[Stored data]
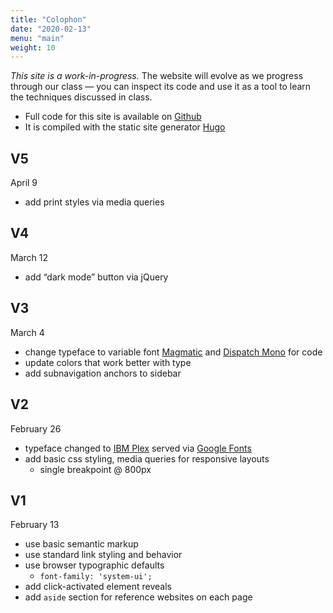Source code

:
 ```yaml
---
title: "Colophon"
date: "2020-02-13"
menu: "main"
weight: 10
---
```


*This site is a work-in-progress.* The website will evolve as we progress through our class — you can inspect its code and use it as a tool to learn the techniques discussed in class.

- Full code for this site is available on [Github](https://github.com/risd-web/webtype-spring2020/)
- It is compiled with the static site generator [Hugo](https://gohugo.io/) 

## V5
<time>April 9</time>
- add print styles via media queries


## V4
<time>March 12</time>
- add “dark mode” button via jQuery


## V3
<time>March 4</time>
- change typeface to variable font [Magmatic](https://occupantfonts.com/fonts/magmatic/) and [Dispatch Mono](https://occupantfonts.com/fonts/dispatch-mono/) for code
- update colors that work better with type
- add subnavigation anchors to sidebar


## V2
<time>February 26</time>
- typeface changed to [IBM Plex](https://www.ibm.com/plex/) served via [Google Fonts](https://fonts.google.com/)
- add basic css styling, media queries for responsive layouts
	- single breakpoint @ 800px

## V1
<time>February 13</time>
- use basic semantic markup
- use standard link styling and behavior
- use browser typographic defaults
	- `font-family: 'system-ui';`
- add click-activated element reveals 
- add `aside` section for reference websites on each page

[Exercise]
Report the number of lines in the entries above that include the word "fonts" and add nothing to it.

[Exercise output]
2